The same way that peer-to-peer protocols made any data available anywhere any time, could this do the same for computing power? Mind=blown, and your CPU along with it.

More tips

  • When choosing a chunk size for clients to work on, it’s important to not pick too big a size. The nodes are very transient and a big chunk size means the chunk’s processing is more likely to be interrupted. Most web browsers also offer to kill poorly coded javascript running berserk and so a small chunk size taking a few seconds and letting the machine catch it’s breath briefly will make it less likely that a browser will notify a user that a script needs to be killed.

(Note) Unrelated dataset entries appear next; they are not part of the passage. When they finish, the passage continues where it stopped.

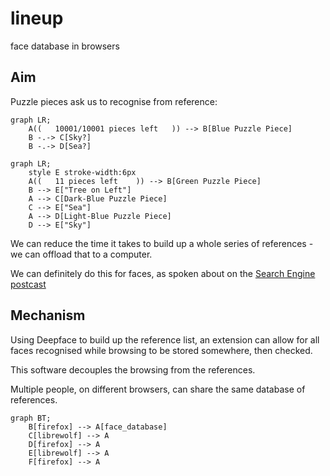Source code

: # lineup
face database in browsers

## Aim

Puzzle pieces ask us to recognise from reference:
```mermaid
graph LR;
    A((   10001/10001 pieces left   )) --> B[Blue Puzzle Piece]
    B -.-> C[Sky?]
    B -.-> D[Sea?]
```

```mermaid
graph LR;
    style E stroke-width:6px
    A((   11 pieces left    )) --> B[Green Puzzle Piece]
    B --> E["Tree on Left"]
    A --> C[Dark-Blue Puzzle Piece]
    C --> E["Sea"]
    A --> D[Light-Blue Puzzle Piece]
    D --> E["Sky"]
```
We can reduce the time it takes to build up a whole series of references - we can offload that to a computer.

We can definitely do this for faces, as spoken about on the [Search Engine postcast](https://podcasts.apple.com/gb/podcast/should-this-creepy-search-engine-exist/id1614253637?i=1000655151849)

## Mechanism

Using Deepface to build up the reference list, an extension can allow for all faces recognised while browsing to be stored somewhere, then checked. 

This software decouples the browsing from the references.

Multiple people, on different browsers, can share the same database of references.

```mermaid
graph BT;
    B[firefox] --> A[face_database]
    C[librewolf] --> A
    D[firefox] --> A
    E[librewolf] --> A
    F[firefox] --> A
```

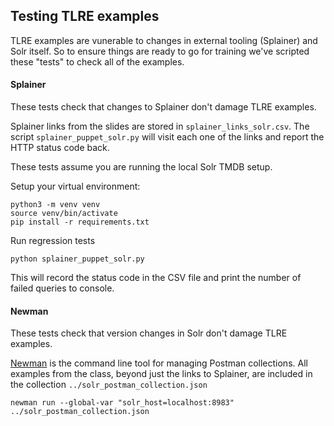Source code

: ## Testing TLRE examples

TLRE examples are vunerable to changes in external tooling (Splainer) and Solr itself. So to ensure things are ready to go for training we've scripted these "tests" to check all of the examples.

#### Splainer

These tests check that changes to Splainer don't damage TLRE examples.

Splainer links from the slides are stored in `splainer_links_solr.csv`. The script `splainer_puppet_solr.py` will visit each one of the links and report the HTTP status code back.

These tests assume you are running the local Solr TMDB setup.

Setup your virtual environment:
```
python3 -m venv venv
source venv/bin/activate
pip install -r requirements.txt
```

Run regression tests
```
python splainer_puppet_solr.py
```

This will record the status code in the CSV file and print the number of failed queries to console.

#### Newman

These tests check that version changes in Solr don't damage TLRE examples.

[Newman](https://github.com/postmanlabs/newman) is the command line tool for managing Postman collections. All examples from the class, beyond just the links to Splainer, are included in the collection `../solr_postman_collection.json`

```
newman run --global-var "solr_host=localhost:8983" ../solr_postman_collection.json
```
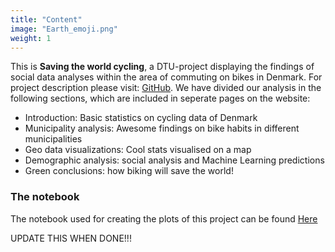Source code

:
 ```yaml
---
title: "Content"
image: "Earth_emoji.png"
weight: 1
---
```


This is **Saving the world cycling**, a DTU-project displaying the findings of social data analyses within the area of commuting on bikes in Denmark. For project description please visit: [GitHub](https://github.com/suneman/socialdata2022/wiki/Final-Project). We have divided our analysis in the following sections, which are included in seperate pages on the website:

* Introduction: Basic statistics on cycling data of Denmark
* Municipality analysis: Awesome findings on bike habits in different municipalities
* Geo data visualizations: Cool stats visualised on a map
* Demographic analysis: social analysis and Machine Learning predictions 
* Green conclusions: how biking will save the world!

### The notebook
The notebook used for creating the plots of this project can be found [Here](https://github.com/suneman/socialdata2022/wiki/Final-Project)  

UPDATE THIS WHEN DONE!!!
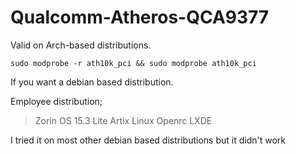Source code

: # Qualcomm-Atheros-QCA9377

Valid on Arch-based distributions. 

```
sudo modprobe -r ath10k_pci && sudo modprobe ath10k_pci
```

If you want a debian based distribution.

Employee distribution;

> Zorin OS 15.3 Lite
> Artix Linux Openrc LXDE

I tried it on most other debian based distributions but it didn't work
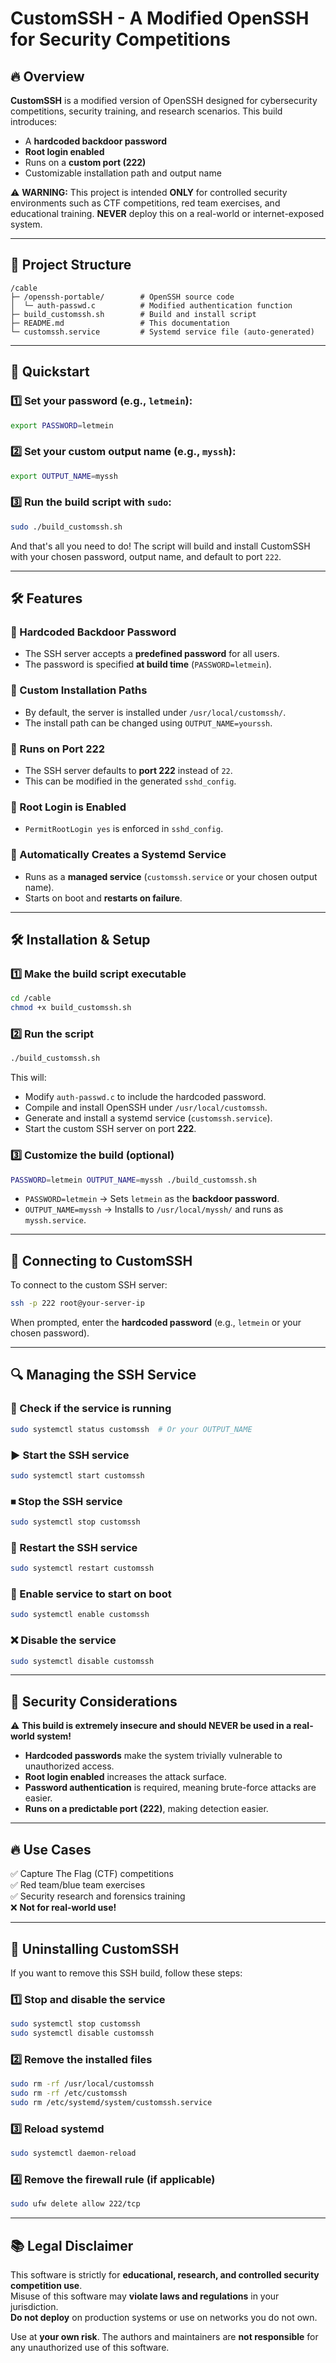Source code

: # CustomSSH - A Modified OpenSSH for Security Competitions

## 🔥 Overview

**CustomSSH** is a modified version of OpenSSH designed for cybersecurity competitions, security training, and research scenarios. This build introduces:

- A **hardcoded backdoor password**
- **Root login enabled**
- Runs on a **custom port (222)**
- Customizable installation path and output name

⚠ **WARNING:** This project is intended **ONLY** for controlled security environments such as CTF competitions, red team exercises, and educational training. **NEVER** deploy this on a real-world or internet-exposed system.

---

## 📂 Project Structure

```
/cable
├─ /openssh-portable/        # OpenSSH source code
│  └─ auth-passwd.c          # Modified authentication function
├─ build_customssh.sh        # Build and install script
├─ README.md                 # This documentation
└─ customssh.service         # Systemd service file (auto-generated)
```

---

## 🚀 Quickstart

### 1️⃣ Set your password (e.g., `letmein`):
```bash
export PASSWORD=letmein
```

### 2️⃣ Set your custom output name (e.g., `myssh`):
```bash
export OUTPUT_NAME=myssh
```

### 3️⃣ Run the build script with `sudo`:
```bash
sudo ./build_customssh.sh
```

And that's all you need to do! The script will build and install CustomSSH with your chosen password, output name, and default to port `222`.

---

## 🛠 Features

### 🔑 Hardcoded Backdoor Password
- The SSH server accepts a **predefined password** for all users.
- The password is specified **at build time** (`PASSWORD=letmein`).

### 📁 Custom Installation Paths
- By default, the server is installed under `/usr/local/customssh/`.
- The install path can be changed using `OUTPUT_NAME=yourssh`.

### 🔌 Runs on Port 222
- The SSH server defaults to **port 222** instead of `22`.
- This can be modified in the generated `sshd_config`.

### 👑 Root Login is Enabled
- `PermitRootLogin yes` is enforced in `sshd_config`.

### 🔄 Automatically Creates a Systemd Service
- Runs as a **managed service** (`customssh.service` or your chosen output name).
- Starts on boot and **restarts on failure**.

---

## 🛠 Installation & Setup

### 1️⃣ Make the build script executable
```bash
cd /cable
chmod +x build_customssh.sh
```

### 2️⃣ Run the script
```bash
./build_customssh.sh
```
This will:
- Modify `auth-passwd.c` to include the hardcoded password.
- Compile and install OpenSSH under `/usr/local/customssh`.
- Generate and install a systemd service (`customssh.service`).
- Start the custom SSH server on port **222**.

### 3️⃣ Customize the build (optional)
```bash
PASSWORD=letmein OUTPUT_NAME=myssh ./build_customssh.sh
```
- `PASSWORD=letmein` → Sets `letmein` as the **backdoor password**.
- `OUTPUT_NAME=myssh` → Installs to `/usr/local/myssh/` and runs as `myssh.service`.

---

## 👀 Connecting to CustomSSH
To connect to the custom SSH server:

```bash
ssh -p 222 root@your-server-ip
```
When prompted, enter the **hardcoded password** (e.g., `letmein` or your chosen password).

---

## 🔍 Managing the SSH Service

### 🔄 Check if the service is running
```bash
sudo systemctl status customssh  # Or your OUTPUT_NAME
```

### ▶ Start the SSH service
```bash
sudo systemctl start customssh
```

### ⏹ Stop the SSH service
```bash
sudo systemctl stop customssh
```

### 🔄 Restart the SSH service
```bash
sudo systemctl restart customssh
```

### 📌 Enable service to start on boot
```bash
sudo systemctl enable customssh
```

### ❌ Disable the service
```bash
sudo systemctl disable customssh
```

---

## 🚨 Security Considerations
⚠ **This build is extremely insecure and should NEVER be used in a real-world system!**

- **Hardcoded passwords** make the system trivially vulnerable to unauthorized access.
- **Root login enabled** increases the attack surface.
- **Password authentication** is required, meaning brute-force attacks are easier.
- **Runs on a predictable port (222)**, making detection easier.

---

## 🔥 Use Cases
✅ Capture The Flag (CTF) competitions  
✅ Red team/blue team exercises  
✅ Security research and forensics training  
❌ **Not for real-world use!**  

---

## 🔄 Uninstalling CustomSSH

If you want to remove this SSH build, follow these steps:

### 1️⃣ Stop and disable the service
```bash
sudo systemctl stop customssh
sudo systemctl disable customssh
```

### 2️⃣ Remove the installed files
```bash
sudo rm -rf /usr/local/customssh
sudo rm -rf /etc/customssh
sudo rm /etc/systemd/system/customssh.service
```

### 3️⃣ Reload systemd
```bash
sudo systemctl daemon-reload
```

### 4️⃣ Remove the firewall rule (if applicable)
```bash
sudo ufw delete allow 222/tcp
```

---

## 📚 Legal Disclaimer

This software is strictly for **educational, research, and controlled security competition use**.  
Misuse of this software may **violate laws and regulations** in your jurisdiction.  
**Do not deploy** on production systems or use on networks you do not own.  

Use at **your own risk**. The authors and maintainers are **not responsible** for any unauthorized use of this software.
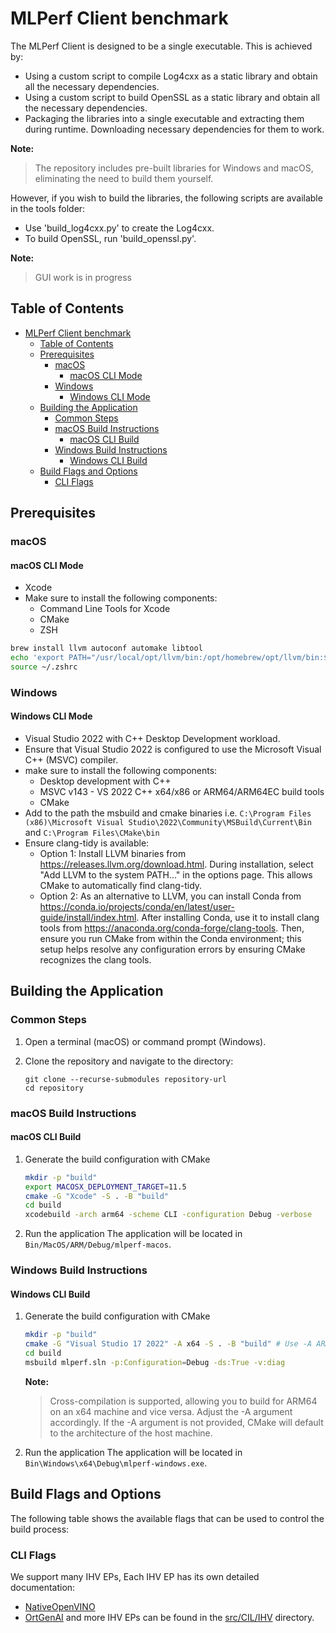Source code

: # MLPerf Client benchmark

The MLPerf Client is designed to be a single executable. This is achieved by:

- Using a custom script to compile Log4cxx as a static library and obtain all the necessary dependencies.
- Using a custom script to build OpenSSL as a static library and obtain all the necessary dependencies.
- Packaging the libraries into a single executable and extracting them during runtime. Downloading necessary dependencies for them to work.

**Note:**
> The repository includes pre-built libraries for Windows and macOS, eliminating the need to build them yourself.

However, if you wish to build the libraries, the following scripts are available in the tools folder:

- Use 'build_log4cxx.py' to create the Log4cxx.
- To build OpenSSL, run 'build_openssl.py'.

**Note:**
> GUI work is in progress

## Table of Contents
- [MLPerf Client benchmark](#mlperf-client-benchmark)
  - [Table of Contents](#table-of-contents)
  - [Prerequisites](#prerequisites)
    - [macOS](#macos)
      - [macOS CLI Mode](#macos-cli-mode)
    - [Windows](#windows)
      - [Windows CLI Mode](#windows-cli-mode)
  - [Building the Application](#building-the-application)
    - [Common Steps](#common-steps)
    - [macOS Build Instructions](#macos-build-instructions)
      - [macOS CLI Build](#macos-cli-build)
    - [Windows Build Instructions](#windows-build-instructions)
      - [Windows CLI Build](#windows-cli-build)
  - [Build Flags and Options](#build-flags-and-options)
    - [CLI Flags](#cli-flags)

## Prerequisites
### macOS
#### macOS CLI Mode
- Xcode
- Make sure to install the following components:
  - Command Line Tools for Xcode
  - CMake
  - ZSH

```bash
brew install llvm autoconf automake libtool
echo 'export PATH="/usr/local/opt/llvm/bin:/opt/homebrew/opt/llvm/bin:$PATH"' >> ~/.zshrc
source ~/.zshrc
```

### Windows
#### Windows CLI Mode
- Visual Studio 2022 with C++ Desktop Development workload.
- Ensure that Visual Studio 2022 is configured to use the Microsoft Visual C++ (MSVC) compiler.
- make sure to install the following components:
  - Desktop development with C++
  - MSVC v143 - VS 2022 C++ x64/x86 or ARM64/ARM64EC build tools
  - CMake
- Add to the path the msbuild and cmake binaries i.e. `C:\Program Files (x86)\Microsoft Visual Studio\2022\Community\MSBuild\Current\Bin` and `C:\Program Files\CMake\bin`
- Ensure clang-tidy is available:
  - Option 1: Install LLVM binaries from https://releases.llvm.org/download.html. During installation, select "Add LLVM to the system PATH..." in the options page. This allows CMake to automatically find clang-tidy.
  - Option 2: As an alternative to LLVM, you can install Conda from https://conda.io/projects/conda/en/latest/user-guide/install/index.html. After installing Conda, use it to install clang tools from https://anaconda.org/conda-forge/clang-tools. Then, ensure you run CMake from within the Conda environment; this setup helps resolve any configuration errors by ensuring CMake recognizes the clang tools.

## Building the Application

### Common Steps
1. Open a terminal (macOS) or command prompt (Windows).

2. Clone the repository and navigate to the directory:
   ```
   git clone --recurse-submodules repository-url
   cd repository
   ```
### macOS Build Instructions

#### macOS CLI Build

1. Generate the build configuration with CMake
    ```bash
    mkdir -p "build"
    export MACOSX_DEPLOYMENT_TARGET=11.5
    cmake -G "Xcode" -S . -B "build"
    cd build
    xcodebuild -arch arm64 -scheme CLI -configuration Debug -verbose
    ```
2. Run the application
The application will be located in `Bin/MacOS/ARM/Debug/mlperf-macos`.

### Windows Build Instructions

#### Windows CLI Build

1. Generate the build configuration with CMake
    ```bash
    mkdir -p "build"
    cmake -G "Visual Studio 17 2022" -A x64 -S . -B "build" # Use -A ARM64 for ARM64 target
    cd build
    msbuild mlperf.sln -p:Configuration=Debug -ds:True -v:diag
    ```
   **Note:**
   > Cross-compilation is supported, allowing you to build for ARM64 on an x64 machine and vice versa. Adjust the -A argument accordingly. If the -A argument is not provided, CMake will default to the architecture of the host machine.
2. Run the application
The application will be located in `Bin\Windows\x64\Debug\mlperf-windows.exe`.

## Build Flags and Options
The following table shows the available flags that can be used to control the build process:

### CLI Flags

We support many IHV EPs, Each IHV EP has its own detailed documentation:
- [NativeOpenVINO](src/CIL/IHV/NativeOpenVINO/src/README.md)
- [OrtGenAI](src/CIL/IHV/OrtGenAI/src/README.md)
and more IHV EPs can be found in the [src/CIL/IHV](src/cil/IHV) directory.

  • When encapsulating out the wazoo, keep in mind that Internet Explorer (Edge or whatever it’s called today) doesn’t support backticks.
  • Syntax highlighting will be confused by the strings in strings in strings of encapsulation, it helps to just turn it off.
  • Javascript md5 implementation here: https://gist.github.com/josedaniel/951664
  • I found it necessary to keep track of an average time to solving a chunk so that I may exclude the nodes which are taking too long and polluting the good performance of the supercomputer.